Source material.
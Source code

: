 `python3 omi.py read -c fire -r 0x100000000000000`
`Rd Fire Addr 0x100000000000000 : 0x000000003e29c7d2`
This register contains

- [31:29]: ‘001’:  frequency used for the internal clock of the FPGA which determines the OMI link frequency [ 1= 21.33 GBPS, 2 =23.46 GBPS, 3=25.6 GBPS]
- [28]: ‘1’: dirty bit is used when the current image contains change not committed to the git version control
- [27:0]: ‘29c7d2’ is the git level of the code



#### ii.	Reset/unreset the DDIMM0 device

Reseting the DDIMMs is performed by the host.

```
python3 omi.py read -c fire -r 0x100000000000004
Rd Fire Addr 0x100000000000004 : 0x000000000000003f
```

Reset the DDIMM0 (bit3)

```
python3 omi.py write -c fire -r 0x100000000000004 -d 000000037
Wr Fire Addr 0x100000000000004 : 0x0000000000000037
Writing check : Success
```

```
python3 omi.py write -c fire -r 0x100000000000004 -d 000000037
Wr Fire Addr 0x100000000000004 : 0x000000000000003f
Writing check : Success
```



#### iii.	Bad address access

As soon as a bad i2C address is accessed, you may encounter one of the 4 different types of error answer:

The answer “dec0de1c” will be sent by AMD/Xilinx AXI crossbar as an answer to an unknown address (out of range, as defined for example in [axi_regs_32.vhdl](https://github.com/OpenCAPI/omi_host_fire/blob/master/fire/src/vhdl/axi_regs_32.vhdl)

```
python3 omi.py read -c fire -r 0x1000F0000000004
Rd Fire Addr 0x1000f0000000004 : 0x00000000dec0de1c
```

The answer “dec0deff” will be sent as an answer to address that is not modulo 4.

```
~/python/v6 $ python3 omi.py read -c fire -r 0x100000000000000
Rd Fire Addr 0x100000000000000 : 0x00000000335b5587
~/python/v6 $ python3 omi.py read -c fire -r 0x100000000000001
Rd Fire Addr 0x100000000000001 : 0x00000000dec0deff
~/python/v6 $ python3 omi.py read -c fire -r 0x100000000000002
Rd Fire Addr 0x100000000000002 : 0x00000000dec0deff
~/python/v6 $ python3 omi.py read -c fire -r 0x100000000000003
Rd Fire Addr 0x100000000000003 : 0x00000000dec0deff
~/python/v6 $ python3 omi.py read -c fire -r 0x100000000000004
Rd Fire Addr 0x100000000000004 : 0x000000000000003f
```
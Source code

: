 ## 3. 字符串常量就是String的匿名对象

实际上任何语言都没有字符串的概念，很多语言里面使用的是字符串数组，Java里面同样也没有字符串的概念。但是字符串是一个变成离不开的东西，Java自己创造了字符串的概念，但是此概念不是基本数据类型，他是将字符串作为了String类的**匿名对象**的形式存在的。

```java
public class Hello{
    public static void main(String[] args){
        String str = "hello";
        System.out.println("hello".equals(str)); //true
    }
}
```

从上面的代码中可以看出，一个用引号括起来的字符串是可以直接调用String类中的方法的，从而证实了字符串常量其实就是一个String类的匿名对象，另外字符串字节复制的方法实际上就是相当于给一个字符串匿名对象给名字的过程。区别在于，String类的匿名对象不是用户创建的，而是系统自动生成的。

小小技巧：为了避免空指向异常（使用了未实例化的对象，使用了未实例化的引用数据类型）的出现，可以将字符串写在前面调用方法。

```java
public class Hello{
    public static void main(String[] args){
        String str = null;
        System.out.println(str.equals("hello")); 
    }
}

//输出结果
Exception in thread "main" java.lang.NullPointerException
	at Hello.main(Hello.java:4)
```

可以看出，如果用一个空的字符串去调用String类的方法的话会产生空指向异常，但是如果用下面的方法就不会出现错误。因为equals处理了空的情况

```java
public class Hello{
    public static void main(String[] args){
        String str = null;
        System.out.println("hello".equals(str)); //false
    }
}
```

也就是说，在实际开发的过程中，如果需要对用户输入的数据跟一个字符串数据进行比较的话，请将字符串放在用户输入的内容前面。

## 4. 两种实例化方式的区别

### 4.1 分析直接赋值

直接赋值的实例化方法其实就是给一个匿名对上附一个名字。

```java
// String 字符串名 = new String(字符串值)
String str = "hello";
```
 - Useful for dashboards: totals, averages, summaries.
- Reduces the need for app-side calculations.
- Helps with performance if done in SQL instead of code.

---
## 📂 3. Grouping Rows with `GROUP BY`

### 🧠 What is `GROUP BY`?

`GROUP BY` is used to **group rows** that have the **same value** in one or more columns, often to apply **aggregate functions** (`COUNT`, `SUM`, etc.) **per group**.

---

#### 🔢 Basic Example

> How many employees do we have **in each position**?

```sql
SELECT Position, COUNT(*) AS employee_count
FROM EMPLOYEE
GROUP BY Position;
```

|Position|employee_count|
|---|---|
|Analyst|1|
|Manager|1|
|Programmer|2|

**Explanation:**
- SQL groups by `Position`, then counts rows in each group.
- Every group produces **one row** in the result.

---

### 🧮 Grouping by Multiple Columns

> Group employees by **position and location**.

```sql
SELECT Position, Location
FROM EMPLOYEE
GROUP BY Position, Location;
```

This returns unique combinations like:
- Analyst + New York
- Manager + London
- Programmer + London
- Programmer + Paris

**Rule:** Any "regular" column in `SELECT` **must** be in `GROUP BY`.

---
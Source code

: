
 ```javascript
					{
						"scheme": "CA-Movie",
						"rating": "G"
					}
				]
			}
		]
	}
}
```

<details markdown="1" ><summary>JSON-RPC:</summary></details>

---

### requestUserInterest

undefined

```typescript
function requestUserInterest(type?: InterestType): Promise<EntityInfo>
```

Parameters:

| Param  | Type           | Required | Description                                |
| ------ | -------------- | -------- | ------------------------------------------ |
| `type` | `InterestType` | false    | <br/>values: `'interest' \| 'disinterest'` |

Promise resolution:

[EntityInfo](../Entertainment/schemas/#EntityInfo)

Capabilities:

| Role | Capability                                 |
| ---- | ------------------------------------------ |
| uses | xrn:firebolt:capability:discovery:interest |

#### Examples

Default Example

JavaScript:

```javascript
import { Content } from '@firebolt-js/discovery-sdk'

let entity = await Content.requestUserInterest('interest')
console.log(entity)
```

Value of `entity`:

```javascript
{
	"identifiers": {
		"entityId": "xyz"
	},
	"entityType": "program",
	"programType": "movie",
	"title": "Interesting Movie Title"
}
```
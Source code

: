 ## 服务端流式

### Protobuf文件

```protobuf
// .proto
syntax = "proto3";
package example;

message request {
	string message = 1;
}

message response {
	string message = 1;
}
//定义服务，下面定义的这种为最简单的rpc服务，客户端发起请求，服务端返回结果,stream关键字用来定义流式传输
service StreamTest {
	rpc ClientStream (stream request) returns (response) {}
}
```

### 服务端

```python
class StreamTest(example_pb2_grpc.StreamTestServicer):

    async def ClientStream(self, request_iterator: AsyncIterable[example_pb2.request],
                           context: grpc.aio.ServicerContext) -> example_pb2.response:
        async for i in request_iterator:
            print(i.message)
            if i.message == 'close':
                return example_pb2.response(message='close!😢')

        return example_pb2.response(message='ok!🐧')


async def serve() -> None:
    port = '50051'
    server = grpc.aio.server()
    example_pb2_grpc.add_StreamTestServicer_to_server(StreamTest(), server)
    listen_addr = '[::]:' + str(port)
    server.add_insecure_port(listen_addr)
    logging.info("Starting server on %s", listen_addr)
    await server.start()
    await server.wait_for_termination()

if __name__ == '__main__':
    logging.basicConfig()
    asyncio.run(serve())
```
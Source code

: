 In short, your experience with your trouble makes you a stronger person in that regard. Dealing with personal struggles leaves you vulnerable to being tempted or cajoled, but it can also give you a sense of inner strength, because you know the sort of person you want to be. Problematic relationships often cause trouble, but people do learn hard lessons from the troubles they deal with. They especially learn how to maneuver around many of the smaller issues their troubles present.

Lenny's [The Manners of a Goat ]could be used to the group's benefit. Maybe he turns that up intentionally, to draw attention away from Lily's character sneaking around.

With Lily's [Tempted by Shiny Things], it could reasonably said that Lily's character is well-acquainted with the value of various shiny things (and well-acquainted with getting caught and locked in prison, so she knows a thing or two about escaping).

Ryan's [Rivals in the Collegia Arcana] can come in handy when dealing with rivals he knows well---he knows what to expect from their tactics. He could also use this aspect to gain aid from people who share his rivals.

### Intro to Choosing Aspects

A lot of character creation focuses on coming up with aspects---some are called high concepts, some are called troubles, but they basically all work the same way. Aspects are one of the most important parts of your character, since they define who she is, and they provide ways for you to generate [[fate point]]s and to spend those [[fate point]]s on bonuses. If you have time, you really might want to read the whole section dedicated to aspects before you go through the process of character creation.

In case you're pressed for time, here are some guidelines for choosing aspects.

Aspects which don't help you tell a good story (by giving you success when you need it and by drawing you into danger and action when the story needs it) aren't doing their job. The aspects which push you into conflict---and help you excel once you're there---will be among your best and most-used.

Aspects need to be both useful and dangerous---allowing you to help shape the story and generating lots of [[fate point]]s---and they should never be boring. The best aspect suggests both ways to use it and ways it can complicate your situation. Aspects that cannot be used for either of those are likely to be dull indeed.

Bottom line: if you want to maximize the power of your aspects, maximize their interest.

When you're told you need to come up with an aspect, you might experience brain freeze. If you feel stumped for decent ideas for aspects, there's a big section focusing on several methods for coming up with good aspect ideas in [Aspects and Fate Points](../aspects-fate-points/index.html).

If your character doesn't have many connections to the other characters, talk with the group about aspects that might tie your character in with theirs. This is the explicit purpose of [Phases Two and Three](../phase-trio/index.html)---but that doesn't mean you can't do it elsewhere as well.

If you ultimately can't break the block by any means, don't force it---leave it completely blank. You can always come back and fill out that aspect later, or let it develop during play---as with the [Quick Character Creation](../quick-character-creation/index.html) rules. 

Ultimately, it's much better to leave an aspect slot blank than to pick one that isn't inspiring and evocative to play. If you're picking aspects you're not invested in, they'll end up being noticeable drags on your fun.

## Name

Directions for this task.
Each line of the material that contains "server" is to be counted, and only the total stated.

Task answer.
6